Early on in the film, Marion drives home from work, and there are several small, simple but beautiful cuts of Sacramento on her ride home. Shots of Marion are interspersed, and John Hartford’s “This Eve of Parting” plays. Marion is constantly grounded in reality, and an abrupt cut from the song to a slamming of her car door, reminds us of this at the end of the sequence. Before that, though, there appears to be her peaceful, almost romantic admiration of setting.
Lady Bird, on the other hand, is focused on escape. She constantly rejects Sacramento, an act which Marion ostensibly takes to be a rejection of everything she has tried to give her. These opposing perspectives of their home, and what Lady Bird’s place in the world can be, push them apart. However, the end of the film brings them back together by recalling Marion’s drive in a couple of ways. When Lady Bird receives her acceptance letter for a school in New York, “The Eve of Parting” plays again. Marion, angry that Lady Bird had secretly applied to east schools, has ceased speaking to her at this point. But the song functions as a poignant reminder of their bond, and how Marion has to come to terms with Lady Bird’s departure. At the very end, after Lady Bird has arrived in New York, she calls her parents. As she speaks, the film cuts to shots of the same drive in Sacramento, and then it alternates between Marion and Lady Bird each driving alone in the car. As Lady Bird looks out of her window, there is a clear appreciation of and comfort in Sacramento that she never held before. Here, there is finally a resolution where we become aware of Lady Bird’s growth and her connection with her mother.

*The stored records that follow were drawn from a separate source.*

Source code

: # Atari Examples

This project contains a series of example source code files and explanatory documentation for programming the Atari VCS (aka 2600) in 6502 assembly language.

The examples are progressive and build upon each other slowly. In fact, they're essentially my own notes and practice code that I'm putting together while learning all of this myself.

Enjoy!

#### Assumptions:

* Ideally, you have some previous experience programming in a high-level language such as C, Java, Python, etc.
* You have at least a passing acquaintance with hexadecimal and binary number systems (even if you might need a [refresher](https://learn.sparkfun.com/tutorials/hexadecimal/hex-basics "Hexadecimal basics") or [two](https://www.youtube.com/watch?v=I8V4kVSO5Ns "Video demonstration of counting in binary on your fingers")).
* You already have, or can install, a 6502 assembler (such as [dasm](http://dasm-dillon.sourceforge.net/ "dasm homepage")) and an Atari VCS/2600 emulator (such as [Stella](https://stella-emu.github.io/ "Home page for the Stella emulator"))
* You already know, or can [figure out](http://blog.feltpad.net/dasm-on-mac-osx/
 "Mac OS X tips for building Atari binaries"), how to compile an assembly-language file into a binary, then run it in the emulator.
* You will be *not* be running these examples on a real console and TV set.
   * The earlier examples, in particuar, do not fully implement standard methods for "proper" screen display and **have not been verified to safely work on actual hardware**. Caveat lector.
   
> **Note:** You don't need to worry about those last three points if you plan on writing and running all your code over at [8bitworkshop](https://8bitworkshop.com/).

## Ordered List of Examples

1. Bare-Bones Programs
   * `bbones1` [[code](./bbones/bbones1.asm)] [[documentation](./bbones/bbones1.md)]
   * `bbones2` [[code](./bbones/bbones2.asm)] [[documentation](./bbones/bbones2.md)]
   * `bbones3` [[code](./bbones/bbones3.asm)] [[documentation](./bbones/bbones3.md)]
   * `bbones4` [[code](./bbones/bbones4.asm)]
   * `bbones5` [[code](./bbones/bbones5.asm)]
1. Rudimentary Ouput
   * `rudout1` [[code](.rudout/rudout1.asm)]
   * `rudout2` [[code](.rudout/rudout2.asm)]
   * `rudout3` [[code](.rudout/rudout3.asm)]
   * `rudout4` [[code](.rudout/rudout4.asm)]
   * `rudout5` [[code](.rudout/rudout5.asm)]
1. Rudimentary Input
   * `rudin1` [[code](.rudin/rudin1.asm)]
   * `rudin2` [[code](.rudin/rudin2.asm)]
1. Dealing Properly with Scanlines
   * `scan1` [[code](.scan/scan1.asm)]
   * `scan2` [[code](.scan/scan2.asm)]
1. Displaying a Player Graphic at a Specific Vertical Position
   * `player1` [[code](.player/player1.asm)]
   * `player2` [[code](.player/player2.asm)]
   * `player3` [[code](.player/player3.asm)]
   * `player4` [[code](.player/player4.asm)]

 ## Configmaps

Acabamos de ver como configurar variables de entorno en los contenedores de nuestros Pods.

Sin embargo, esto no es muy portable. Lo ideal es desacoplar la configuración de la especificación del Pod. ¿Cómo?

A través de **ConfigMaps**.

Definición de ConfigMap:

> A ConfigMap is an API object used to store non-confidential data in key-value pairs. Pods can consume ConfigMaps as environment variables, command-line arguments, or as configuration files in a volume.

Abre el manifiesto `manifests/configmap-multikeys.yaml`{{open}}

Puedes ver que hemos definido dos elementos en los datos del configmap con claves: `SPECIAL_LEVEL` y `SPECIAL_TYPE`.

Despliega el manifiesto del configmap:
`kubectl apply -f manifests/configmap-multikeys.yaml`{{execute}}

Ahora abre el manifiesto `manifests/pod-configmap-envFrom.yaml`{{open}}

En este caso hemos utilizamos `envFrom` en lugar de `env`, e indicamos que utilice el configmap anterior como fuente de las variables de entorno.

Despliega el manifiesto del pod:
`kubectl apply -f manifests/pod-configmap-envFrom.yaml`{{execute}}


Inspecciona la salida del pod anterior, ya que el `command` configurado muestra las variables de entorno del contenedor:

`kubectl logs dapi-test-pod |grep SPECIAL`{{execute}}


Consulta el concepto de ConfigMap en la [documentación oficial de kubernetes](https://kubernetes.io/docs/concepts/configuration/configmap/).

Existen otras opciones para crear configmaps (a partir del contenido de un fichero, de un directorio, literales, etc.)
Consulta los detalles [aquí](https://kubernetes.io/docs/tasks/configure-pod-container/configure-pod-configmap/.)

What is also interesting to me about Lady Bird is how much of her identity is ill-defined. She isn’t particularly interested in or good at one thing, but she hopes to be, which makes her a more ordinary yet more dimensional character than typical coming-of-age protagonists. For example, it’s her senior year and she sits in the office of a nun at her Catholic school, where she says it’s her tradition to run for student government, but she knows she won’t win. Similarly, she says she’d like to join the math olympiad team, to which the nun says: “But math isn’t something you’re terribly strong in.” The nun also pushes her to audition for the theater group’s fall musical, which Lady Bird didn’t even know existed until now. She gets a minor role in the musical, but complains: “The part I got was basically not getting in.” Then she abandons the group in the spring, refusing to audition for the play.
What we never doubt that she genuinely cares about, though, is the abstract idea of freedom and what her future could entail. Her desire for going to New York isn’t rooted in something specific, but just in her belief that it has “culture”. Lady Bird stands in contrast to Julie and Jenna, the “popular girl” that she befriends, who are both content to stay in Sacramento. She also doesn’t have proof that she deserves what she aspires to have, and is reminded of this at different instances, like when her counselor initially laughs at the idea of her applying to east coast schools. Lady Bird simply wants, and she shows us that that’s reason enough.